Goal of the exercise - Word for word, the records below are to be set down again.

Data Start Marker

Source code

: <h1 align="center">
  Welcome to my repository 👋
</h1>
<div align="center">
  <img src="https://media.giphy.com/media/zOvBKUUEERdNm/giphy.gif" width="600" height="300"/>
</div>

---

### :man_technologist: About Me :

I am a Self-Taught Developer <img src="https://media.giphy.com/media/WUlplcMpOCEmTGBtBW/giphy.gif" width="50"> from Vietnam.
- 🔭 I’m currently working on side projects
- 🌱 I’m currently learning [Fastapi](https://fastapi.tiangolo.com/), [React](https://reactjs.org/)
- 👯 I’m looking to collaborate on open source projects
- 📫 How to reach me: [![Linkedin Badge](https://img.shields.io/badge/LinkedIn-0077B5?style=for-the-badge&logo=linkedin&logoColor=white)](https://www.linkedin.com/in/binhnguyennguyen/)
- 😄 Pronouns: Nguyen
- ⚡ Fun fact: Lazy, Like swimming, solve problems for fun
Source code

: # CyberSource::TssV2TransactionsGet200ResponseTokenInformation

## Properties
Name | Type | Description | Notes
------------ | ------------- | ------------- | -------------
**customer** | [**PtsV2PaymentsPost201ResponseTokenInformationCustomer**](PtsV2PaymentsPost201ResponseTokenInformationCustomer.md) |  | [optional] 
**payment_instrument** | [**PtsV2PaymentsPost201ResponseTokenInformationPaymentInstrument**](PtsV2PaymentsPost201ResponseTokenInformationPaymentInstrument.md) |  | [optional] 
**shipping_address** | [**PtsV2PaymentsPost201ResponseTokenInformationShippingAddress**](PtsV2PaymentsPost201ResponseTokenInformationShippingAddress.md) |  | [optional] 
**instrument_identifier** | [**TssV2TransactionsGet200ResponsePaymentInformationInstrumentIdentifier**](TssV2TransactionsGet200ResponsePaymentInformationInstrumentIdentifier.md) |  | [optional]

Data End Marker

Solution to this task -
Source code

: <h1 align="center">
  Welcome to my repository 👋
</h1>
<div align="center">
  <img src="https://media.giphy.com/media/zOvBKUUEERdNm/giphy.gif" width="600" height="300"/>
</div>

---

### :man_technologist: About Me :

I am a Self-Taught Developer <img src="https://media.giphy.com/media/WUlplcMpOCEmTGBtBW/giphy.gif" width="50"> from Vietnam.
- 🔭 I’m currently working on side projects
- 🌱 I’m currently learning [Fastapi](https://fastapi.tiangolo.com/), [React](https://reactjs.org/)
- 👯 I’m looking to collaborate on open source projects
- 📫 How to reach me: [![Linkedin Badge](https://img.shields.io/badge/LinkedIn-0077B5?style=for-the-badge&logo=linkedin&logoColor=white)](https://www.linkedin.com/in/binhnguyennguyen/)
- 😄 Pronouns: Nguyen
- ⚡ Fun fact: Lazy, Like swimming, solve problems for fun
Source code

: # CyberSource::TssV2TransactionsGet200ResponseTokenInformation

## Properties
Name | Type | Description | Notes
------------ | ------------- | ------------- | -------------
**customer** | [**PtsV2PaymentsPost201ResponseTokenInformationCustomer**](PtsV2PaymentsPost201ResponseTokenInformationCustomer.md) |  | [optional] 
**payment_instrument** | [**PtsV2PaymentsPost201ResponseTokenInformationPaymentInstrument**](PtsV2PaymentsPost201ResponseTokenInformationPaymentInstrument.md) |  | [optional] 
**shipping_address** | [**PtsV2PaymentsPost201ResponseTokenInformationShippingAddress**](PtsV2PaymentsPost201ResponseTokenInformationShippingAddress.md) |  | [optional] 
**instrument_identifier** | [**TssV2TransactionsGet200ResponsePaymentInformationInstrumentIdentifier**](TssV2TransactionsGet200ResponsePaymentInformationInstrumentIdentifier.md) |  | [optional]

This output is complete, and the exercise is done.